Detection of multiple polycyclic aromatic hydrocarbon-DNA adducts by a high-performance liquid chromatography-32P-postlabeling method.

Abstract

A 32P-postlabeling procedure for identifying and quantifying hydrophobic DNA adducts was developed (by modifying the method of Randerath and co-workers) in which labeled adducts are separated by high-performance liquid chromatography (HPLC) and quantified by liquid scintillation counting. This method was first developed for fluoranthene-DNA adducts, and methods for optimal detection and quantification of DNA adducts with diol epoxide metabolites of benzo[a]pyrene (BPDE), chrysene (CHDE), and benz[a]anthracene (BADE) have now been established.

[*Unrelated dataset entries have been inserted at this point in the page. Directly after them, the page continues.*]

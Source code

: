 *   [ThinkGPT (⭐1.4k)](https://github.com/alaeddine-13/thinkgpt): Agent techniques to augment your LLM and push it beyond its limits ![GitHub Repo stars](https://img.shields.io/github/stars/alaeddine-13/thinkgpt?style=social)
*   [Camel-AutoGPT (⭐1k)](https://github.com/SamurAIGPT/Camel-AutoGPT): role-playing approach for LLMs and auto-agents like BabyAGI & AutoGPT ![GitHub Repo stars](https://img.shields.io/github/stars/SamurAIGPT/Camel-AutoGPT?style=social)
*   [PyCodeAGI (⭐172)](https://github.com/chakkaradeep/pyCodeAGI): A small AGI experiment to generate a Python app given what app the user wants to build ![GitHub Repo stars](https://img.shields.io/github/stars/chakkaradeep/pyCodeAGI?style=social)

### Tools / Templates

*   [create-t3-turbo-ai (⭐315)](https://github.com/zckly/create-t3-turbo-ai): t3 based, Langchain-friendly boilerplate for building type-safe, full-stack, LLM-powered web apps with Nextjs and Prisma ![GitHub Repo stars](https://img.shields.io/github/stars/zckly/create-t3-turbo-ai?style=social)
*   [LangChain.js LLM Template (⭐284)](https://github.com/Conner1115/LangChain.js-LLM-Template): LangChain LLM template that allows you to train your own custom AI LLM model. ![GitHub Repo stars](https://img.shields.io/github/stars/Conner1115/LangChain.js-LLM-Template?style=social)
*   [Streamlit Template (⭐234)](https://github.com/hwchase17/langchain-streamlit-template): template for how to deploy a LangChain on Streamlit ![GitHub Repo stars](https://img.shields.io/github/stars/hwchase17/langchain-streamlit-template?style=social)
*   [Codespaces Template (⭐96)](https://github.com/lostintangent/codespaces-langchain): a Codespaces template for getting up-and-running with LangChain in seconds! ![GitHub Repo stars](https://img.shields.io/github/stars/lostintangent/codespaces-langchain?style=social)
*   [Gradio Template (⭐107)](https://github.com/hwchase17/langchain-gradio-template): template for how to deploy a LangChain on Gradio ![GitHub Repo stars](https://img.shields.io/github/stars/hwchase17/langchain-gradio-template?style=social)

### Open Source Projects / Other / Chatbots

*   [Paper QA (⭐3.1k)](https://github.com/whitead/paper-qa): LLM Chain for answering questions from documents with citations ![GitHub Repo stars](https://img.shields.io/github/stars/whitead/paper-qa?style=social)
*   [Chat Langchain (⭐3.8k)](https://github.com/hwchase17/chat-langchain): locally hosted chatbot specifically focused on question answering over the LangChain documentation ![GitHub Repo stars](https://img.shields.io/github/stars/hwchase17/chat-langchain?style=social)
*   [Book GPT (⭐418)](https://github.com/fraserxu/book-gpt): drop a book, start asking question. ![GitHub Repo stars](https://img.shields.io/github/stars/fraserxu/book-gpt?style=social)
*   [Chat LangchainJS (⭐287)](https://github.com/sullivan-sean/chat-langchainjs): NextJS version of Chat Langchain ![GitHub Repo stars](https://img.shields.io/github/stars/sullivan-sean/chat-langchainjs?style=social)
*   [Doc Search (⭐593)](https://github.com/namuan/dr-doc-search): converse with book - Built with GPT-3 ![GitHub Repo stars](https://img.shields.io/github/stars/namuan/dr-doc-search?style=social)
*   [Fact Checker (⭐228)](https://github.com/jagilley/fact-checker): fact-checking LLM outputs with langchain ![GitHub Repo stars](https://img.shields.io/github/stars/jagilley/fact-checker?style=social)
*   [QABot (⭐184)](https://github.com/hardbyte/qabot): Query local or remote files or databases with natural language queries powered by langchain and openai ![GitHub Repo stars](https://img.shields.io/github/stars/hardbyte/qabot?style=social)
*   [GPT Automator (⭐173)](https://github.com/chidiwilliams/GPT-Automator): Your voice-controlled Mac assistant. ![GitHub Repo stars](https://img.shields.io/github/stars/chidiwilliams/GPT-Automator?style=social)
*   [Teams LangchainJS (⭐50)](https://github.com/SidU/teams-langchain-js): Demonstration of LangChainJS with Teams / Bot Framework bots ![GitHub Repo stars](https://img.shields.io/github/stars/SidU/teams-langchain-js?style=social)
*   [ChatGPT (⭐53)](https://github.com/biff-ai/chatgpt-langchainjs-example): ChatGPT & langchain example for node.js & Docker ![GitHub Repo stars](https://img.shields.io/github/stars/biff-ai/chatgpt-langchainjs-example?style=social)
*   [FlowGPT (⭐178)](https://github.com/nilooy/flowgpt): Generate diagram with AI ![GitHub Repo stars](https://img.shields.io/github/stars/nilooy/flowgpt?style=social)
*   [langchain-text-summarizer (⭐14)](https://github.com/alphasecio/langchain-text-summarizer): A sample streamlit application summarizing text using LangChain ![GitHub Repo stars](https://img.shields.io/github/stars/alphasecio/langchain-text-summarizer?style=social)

Analytical conditions slightly different from those adopted for fluoranthene-DNA adducts are required for accurate quantification of BPDE-, CHDE-, and BADE-DNA adducts. In particular, HPLC analysis requires generation of nucleotide 5'-[32P]monophosphate adducts by treatment with nuclease P1, and polycyclic aromatic hydrocarbon adducts demonstrate variable sensitivity to nuclease P1, mediated dephosphorylation. Thus, multiple adducts can be detected in one sample as long as the recovery of adducts under the applied conditions has been determined and chromatographic separation of labeled adducts is achieved. A battery of postlabeling assays can thus make it possible to detect optimally multiple adducts in one DNA sample. Results from these studies indicate that the HPLC- 32P-postlabeling assay is complementary to immunoassays in which related polycyclic aromatic hydrocarbon diol epoxide adducts cross-react for the quantification of adducts.